Excerpted records.
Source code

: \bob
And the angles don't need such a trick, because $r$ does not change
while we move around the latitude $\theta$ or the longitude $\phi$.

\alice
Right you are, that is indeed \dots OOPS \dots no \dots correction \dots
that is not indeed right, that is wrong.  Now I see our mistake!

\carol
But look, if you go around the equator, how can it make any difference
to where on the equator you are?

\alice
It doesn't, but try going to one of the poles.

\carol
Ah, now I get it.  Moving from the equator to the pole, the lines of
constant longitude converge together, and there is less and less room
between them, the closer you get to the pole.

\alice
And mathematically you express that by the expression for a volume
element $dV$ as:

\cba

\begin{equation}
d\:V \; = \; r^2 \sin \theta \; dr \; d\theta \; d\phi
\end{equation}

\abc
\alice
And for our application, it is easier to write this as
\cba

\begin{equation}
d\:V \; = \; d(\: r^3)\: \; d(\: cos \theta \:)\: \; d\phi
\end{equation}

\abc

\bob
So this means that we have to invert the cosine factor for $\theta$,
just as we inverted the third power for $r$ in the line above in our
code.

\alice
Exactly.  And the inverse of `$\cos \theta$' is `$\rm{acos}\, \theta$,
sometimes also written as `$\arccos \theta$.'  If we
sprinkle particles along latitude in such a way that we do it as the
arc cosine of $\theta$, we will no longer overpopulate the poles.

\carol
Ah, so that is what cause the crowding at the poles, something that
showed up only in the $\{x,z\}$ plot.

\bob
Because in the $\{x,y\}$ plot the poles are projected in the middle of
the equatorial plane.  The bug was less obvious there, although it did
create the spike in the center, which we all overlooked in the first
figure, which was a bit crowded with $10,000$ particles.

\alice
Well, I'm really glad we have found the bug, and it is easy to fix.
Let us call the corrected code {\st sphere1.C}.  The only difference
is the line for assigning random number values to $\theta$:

Your assignment. Write out, word for word, the line containing "showed up only" and every line after it to the end of the data above.

Answer area.
showed up only in the $\{x,z\}$ plot.

\bob
Because in the $\{x,y\}$ plot the poles are projected in the middle of
the equatorial plane.  The bug was less obvious there, although it did
create the spike in the center, which we all overlooked in the first
figure, which was a bit crowded with $10,000$ particles.

\alice
Well, I'm really glad we have found the bug, and it is easy to fix.
Let us call the corrected code {\st sphere1.C}.  The only difference
is the line for assigning random number values to $\theta$:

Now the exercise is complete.